Justin Kurzel: C’est un film australien avant tout dans le sens où il s’inspire d’événements qui ont réellement eu lieu en Australie. Le film tel qu’il est n’aurait pas pu être réalisé où que ce soit d’autre, parce qu’il est très lié à l’endroit où toute cette histoire à eu lieu, aux personnes qui l’ont vécue. Que les Australiens le veuillent où non, ce chapitre fait partie de notre histoire, de notre culture. Mais je ne pense pas que les spectateurs s’imaginent en voyant les Crimes de Snowtown que tous les Australiens sont comme ça. En tout cas il ne s’agit pas du tout d’une métaphore du pays entier, on ne l’a pas du tout pensé comme ça. Mais cela reste un film sur l’identité, sur la recherche de sa propre identité à travers un environnement hostile, et c’est quelque chose que l’on retrouve souvent en filigrane dans le cinéma australien, que ce soit dans Ballroom Dancing, Muriel, Priscilla, folle du désert, Chopper, Réveil dans la terreur, The Boys ou Animal Kingdom. Il y a dans le cinéma australien cette recherche commune d’une identité, et Snowtown s’inscrit entièrement dans cette lignée.

FdC : Les faits dont s’inspire le scénario sont restés célèbres en Australie, alors que chez nous cette histoire est globalement inconnue…

Daniel Henshall: Oui, je ne pense pas que cette histoire soit connue où que ce soit ailleurs qu’en Australie.

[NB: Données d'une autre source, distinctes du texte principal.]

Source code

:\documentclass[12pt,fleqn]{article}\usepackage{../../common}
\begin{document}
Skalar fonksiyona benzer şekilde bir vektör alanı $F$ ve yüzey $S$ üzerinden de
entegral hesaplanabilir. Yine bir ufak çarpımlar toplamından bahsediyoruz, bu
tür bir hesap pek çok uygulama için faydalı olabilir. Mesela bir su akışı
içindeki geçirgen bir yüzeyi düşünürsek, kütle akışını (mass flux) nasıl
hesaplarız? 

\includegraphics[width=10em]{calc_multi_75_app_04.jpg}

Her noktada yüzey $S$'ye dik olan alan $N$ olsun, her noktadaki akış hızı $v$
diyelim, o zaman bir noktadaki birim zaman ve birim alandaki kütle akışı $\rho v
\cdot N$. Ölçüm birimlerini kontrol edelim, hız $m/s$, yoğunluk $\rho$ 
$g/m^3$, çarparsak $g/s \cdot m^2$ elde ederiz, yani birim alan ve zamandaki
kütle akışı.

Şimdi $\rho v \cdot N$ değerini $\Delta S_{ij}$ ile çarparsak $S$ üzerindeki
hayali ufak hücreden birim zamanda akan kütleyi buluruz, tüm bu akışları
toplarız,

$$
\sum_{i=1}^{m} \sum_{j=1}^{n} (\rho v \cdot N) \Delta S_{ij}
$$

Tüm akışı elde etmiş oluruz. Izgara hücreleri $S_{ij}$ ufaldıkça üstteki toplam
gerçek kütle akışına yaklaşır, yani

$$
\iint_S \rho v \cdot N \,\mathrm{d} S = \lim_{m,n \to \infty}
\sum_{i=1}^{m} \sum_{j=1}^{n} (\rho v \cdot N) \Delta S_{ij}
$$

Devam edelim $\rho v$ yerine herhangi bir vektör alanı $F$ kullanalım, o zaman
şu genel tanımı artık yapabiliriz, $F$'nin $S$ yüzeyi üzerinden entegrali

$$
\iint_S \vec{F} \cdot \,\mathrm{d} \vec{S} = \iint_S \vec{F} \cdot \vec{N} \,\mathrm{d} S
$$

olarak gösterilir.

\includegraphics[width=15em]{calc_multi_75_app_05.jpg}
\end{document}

FdC : …Et dans vos interviews australiennes, la plupart des questions tournent autour de votre travail de reconstitution. Or le public étranger, qui ignore potentiellement cet aspect, appréhende le film avant tout comme un pur travail de fiction. Quelle est selon vous la meilleure manière d’aborder votre film ?

Daniel Henshall: Un peu des deux, je dirais.

Justin Kurzel: A Cannes par exemple, le public a vraiment été surpris de voir au générique de fin que nous nous étions inspirés d’une histoire vraie. La plupart ne l’ont d’ailleurs découvert qu’à ce moment-là. Ils l’avaient pris pour une de fiction. Du coup ils ont eu une expérience très différente du public australien, qui avait déjà un certain bagage avent de voir le film. Au Royaume-Uni il n’est pas encore sorti mais ils ont écrit en grand sur l’affiche « inspiré de faits réels », donc la plupart des spectateurs seront au courant.

Daniel Henshall: Je pense que pour une grande partie du public à Cannes, ça a été un vrai soulagement d’apprendre à la fin que c’était une histoire vraie, parce qu’ils commençaient à se demander quel genre de réalisateur pouvait faire un film comme ça, pouvait avoir envie de raconter une telle histoire.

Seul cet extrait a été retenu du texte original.